* **About this task**:
Look through the material and tally each line bearing the word "Vital". Give only the total.

========

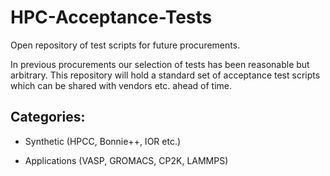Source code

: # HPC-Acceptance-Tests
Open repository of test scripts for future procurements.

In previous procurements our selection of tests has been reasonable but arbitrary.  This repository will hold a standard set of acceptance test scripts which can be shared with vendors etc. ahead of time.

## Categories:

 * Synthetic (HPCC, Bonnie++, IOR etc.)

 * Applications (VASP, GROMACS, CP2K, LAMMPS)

========

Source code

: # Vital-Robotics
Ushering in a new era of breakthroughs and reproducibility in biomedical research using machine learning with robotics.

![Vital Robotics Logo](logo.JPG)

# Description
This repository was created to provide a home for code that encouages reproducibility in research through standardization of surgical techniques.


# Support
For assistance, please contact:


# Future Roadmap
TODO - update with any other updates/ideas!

========

* **Solution to this task**:
2